What you should do:
Which lines below fall between the one containing "- I = Inquiry at the Fore" and the one containing "As you can see, we"? Repeat them exactly, counting both of those lines, and add nothing else.

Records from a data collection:
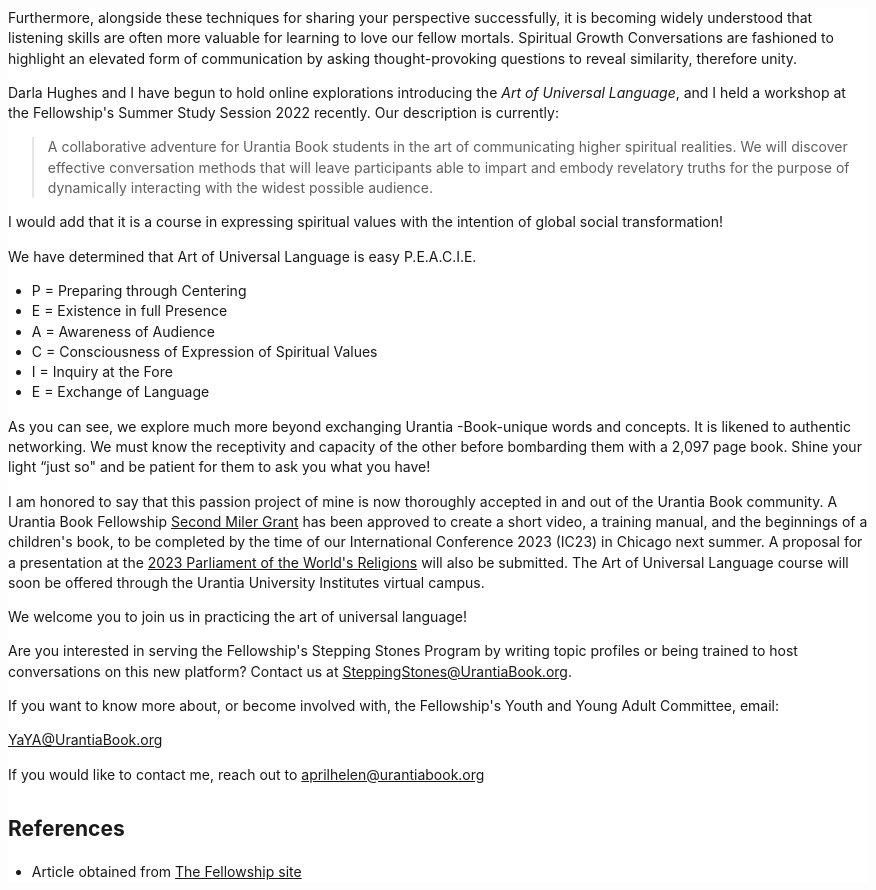 Furthermore, alongside these techniques for sharing your perspective successfully, it is becoming widely understood that listening skills are often more valuable for learning to love our fellow mortals. Spiritual Growth Conversations are fashioned to highlight an elevated form of communication by asking thought-provoking questions to reveal similarity, therefore unity.

Darla Hughes and I have begun to hold online explorations introducing the _Art of Universal Language_, and I held a workshop at the Fellowship's Summer Study Session 2022 recently. Our description is currently:

> A collaborative adventure for Urantia Book students in the art of communicating higher spiritual realities. We will discover effective conversation methods that will leave participants able to impart and embody revelatory truths for the purpose of dynamically interacting with the widest possible audience.

I would add that it is a course in expressing spiritual values with the intention of global social transformation!

We have determined that Art of Universal Language is easy P.E.A.C.I.E. 

- P = Preparing through Centering
- E = Existence in full Presence
- A = Awareness of Audience
- C = Consciousness of Expression of Spiritual Values
- I = Inquiry at the Fore
- E = Exchange of Language

As you can see, we explore much more beyond exchanging Urantia -Book-unique words and concepts. It is likened to authentic networking. We must know the receptivity and capacity of the other before bombarding them with a 2,097 page book. Shine your light “just so" and be patient for them to ask you what you have!

I am honored to say that this passion project of mine is now thoroughly accepted in and out of the Urantia Book community. A Urantia Book Fellowship [Second Miler Grant](https://urantiabook.org/About-The-Urantia-Book-Fellowship#second-miler) has been approved to create a short video, a training manual, and the beginnings of a children's book, to be completed by the time of our International Conference 2023 (IC23) in Chicago next summer. A proposal for a presentation at the [2023 Parliament of the World's Religions](https://parliamentofreligions.org/parliament/2023-chicago/) will also be submitted. The Art of Universal Language course will soon be offered through the Urantia University Institutes virtual campus.

We welcome you to join us in practicing the art of universal language!

Are you interested in serving the Fellowship's Stepping Stones Program by writing topic profiles or being trained to host conversations on this new platform? Contact us at SteppingStones@UrantiaBook.org.

If you want to know more about, or become involved with, the Fellowship's Youth and Young Adult Committee, email:

YaYA@UrantiaBook.org

If you would like to contact me, reach out to aprilhelen@urantiabook.org

## References

- Article obtained from [The Fellowship site](https://urantia-book.org/archive/newsletters/herald/)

Answer for this exercise:
- I = Inquiry at the Fore
- E = Exchange of Language

As you can see, we explore much more beyond exchanging Urantia -Book-unique words and concepts. It is likened to authentic networking. We must know the receptivity and capacity of the other before bombarding them with a 2,097 page book. Shine your light “just so" and be patient for them to ask you what you have!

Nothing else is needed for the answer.